(Task item):
Return each line of the entries that mentions the word "updated".

Source material section start

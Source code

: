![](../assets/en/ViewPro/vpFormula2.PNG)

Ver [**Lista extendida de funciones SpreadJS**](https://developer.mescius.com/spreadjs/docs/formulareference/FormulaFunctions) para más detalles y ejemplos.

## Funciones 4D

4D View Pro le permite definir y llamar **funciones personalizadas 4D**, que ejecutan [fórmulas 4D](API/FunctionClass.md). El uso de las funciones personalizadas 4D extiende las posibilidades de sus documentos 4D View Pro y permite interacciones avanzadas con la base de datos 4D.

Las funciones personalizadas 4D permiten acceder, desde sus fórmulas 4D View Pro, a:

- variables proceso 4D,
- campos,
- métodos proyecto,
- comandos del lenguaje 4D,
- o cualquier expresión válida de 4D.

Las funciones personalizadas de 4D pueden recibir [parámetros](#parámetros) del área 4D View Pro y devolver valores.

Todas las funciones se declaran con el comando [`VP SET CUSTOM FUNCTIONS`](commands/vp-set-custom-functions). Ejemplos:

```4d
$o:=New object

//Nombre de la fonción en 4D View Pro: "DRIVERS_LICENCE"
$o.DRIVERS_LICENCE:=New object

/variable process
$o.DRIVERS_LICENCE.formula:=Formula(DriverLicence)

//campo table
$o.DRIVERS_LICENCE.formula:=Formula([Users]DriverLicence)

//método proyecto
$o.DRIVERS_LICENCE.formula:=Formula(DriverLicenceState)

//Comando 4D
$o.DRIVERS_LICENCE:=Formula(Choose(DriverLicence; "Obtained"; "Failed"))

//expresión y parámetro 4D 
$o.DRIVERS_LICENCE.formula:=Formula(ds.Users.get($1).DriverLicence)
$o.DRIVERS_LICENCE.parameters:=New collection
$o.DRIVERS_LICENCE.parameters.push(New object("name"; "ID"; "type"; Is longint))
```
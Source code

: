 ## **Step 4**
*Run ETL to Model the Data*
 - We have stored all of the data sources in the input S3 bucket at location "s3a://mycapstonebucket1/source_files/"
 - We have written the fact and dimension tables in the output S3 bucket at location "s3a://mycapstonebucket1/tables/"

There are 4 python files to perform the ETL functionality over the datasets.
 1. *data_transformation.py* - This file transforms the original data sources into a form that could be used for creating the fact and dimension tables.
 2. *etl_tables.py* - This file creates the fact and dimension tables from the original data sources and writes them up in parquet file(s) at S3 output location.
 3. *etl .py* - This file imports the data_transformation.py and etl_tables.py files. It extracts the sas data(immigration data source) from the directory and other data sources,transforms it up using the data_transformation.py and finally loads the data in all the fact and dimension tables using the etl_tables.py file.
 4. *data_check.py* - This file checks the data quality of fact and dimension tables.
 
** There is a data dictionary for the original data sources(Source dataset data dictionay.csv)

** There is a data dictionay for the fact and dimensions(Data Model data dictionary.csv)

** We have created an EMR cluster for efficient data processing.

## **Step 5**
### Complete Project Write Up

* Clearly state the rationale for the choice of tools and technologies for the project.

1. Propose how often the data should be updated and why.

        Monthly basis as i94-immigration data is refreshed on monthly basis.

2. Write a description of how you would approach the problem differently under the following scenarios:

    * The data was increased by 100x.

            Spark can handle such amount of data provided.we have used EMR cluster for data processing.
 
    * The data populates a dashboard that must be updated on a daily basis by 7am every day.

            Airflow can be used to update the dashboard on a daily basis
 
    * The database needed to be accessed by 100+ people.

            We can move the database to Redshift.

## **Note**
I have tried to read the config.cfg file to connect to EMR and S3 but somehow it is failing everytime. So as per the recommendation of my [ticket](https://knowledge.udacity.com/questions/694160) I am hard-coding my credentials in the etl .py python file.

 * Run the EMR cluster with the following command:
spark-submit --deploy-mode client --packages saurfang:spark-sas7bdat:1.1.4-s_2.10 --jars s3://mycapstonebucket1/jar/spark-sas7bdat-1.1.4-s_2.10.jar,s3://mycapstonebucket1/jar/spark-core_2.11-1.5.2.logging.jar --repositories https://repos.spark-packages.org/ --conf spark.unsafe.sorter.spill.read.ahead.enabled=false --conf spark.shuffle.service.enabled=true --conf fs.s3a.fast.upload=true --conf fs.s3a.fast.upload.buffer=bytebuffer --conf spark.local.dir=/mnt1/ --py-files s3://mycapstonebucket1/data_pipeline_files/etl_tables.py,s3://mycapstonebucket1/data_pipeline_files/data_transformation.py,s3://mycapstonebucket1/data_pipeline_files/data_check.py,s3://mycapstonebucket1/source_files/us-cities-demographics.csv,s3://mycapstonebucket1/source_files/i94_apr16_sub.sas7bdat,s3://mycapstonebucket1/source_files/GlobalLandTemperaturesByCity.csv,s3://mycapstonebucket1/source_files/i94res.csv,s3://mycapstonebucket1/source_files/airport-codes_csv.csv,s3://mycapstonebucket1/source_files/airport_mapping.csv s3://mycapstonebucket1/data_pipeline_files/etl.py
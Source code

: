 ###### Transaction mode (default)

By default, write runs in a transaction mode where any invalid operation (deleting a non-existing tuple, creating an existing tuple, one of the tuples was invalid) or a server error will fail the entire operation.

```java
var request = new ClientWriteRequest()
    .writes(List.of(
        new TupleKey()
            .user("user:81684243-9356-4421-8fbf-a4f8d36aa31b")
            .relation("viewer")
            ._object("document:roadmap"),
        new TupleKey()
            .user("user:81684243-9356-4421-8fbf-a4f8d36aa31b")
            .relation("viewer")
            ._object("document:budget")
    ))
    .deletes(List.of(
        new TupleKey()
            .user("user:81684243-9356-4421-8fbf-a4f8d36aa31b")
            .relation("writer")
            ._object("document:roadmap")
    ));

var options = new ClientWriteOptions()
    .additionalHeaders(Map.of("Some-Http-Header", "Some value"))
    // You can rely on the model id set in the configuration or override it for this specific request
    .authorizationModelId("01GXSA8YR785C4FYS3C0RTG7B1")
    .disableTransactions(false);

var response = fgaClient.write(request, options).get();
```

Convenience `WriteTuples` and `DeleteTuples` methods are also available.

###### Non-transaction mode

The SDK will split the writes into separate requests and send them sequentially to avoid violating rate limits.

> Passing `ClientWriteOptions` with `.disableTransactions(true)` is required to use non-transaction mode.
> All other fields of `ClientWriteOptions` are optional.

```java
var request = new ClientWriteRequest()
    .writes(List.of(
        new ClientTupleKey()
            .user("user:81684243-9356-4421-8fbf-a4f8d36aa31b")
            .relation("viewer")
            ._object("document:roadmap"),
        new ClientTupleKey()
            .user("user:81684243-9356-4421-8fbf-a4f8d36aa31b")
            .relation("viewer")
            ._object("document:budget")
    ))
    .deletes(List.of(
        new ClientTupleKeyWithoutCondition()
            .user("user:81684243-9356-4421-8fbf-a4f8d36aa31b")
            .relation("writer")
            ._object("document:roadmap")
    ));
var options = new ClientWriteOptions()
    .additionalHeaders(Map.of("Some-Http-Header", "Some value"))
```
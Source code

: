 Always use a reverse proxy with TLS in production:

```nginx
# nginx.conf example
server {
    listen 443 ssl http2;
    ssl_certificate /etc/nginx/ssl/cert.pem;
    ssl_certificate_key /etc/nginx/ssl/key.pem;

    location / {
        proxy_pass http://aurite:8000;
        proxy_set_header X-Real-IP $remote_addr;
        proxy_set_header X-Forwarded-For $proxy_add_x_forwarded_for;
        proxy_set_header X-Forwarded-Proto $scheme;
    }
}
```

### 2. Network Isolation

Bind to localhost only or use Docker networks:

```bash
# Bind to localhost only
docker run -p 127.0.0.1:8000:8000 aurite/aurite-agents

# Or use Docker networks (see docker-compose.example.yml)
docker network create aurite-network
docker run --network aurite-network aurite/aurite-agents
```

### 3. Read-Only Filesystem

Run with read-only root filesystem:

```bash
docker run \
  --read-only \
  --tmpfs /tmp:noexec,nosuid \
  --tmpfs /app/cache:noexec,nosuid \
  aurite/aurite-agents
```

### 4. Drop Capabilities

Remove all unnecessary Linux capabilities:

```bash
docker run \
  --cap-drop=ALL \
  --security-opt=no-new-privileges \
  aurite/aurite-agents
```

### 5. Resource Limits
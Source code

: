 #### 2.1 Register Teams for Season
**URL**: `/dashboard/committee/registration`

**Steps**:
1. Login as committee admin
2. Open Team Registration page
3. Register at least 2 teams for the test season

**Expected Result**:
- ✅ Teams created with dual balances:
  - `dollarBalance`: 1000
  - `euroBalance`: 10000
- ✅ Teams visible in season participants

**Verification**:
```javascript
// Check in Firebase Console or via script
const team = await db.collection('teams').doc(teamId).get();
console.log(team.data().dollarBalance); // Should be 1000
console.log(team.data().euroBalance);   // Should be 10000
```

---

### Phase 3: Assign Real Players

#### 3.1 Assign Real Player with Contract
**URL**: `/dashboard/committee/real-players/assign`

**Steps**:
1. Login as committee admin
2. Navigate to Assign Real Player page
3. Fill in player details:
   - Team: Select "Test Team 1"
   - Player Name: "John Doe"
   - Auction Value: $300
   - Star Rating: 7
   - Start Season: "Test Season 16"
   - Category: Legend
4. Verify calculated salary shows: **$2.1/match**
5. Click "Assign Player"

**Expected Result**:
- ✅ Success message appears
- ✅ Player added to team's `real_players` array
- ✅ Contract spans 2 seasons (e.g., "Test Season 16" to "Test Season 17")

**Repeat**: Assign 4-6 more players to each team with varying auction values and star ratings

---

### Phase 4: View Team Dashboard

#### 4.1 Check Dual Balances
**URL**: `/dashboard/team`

Source material section end

(Solved problem):
1. Propose how often the data should be updated and why.
    * The data populates a dashboard that must be updated on a daily basis by 7am every day.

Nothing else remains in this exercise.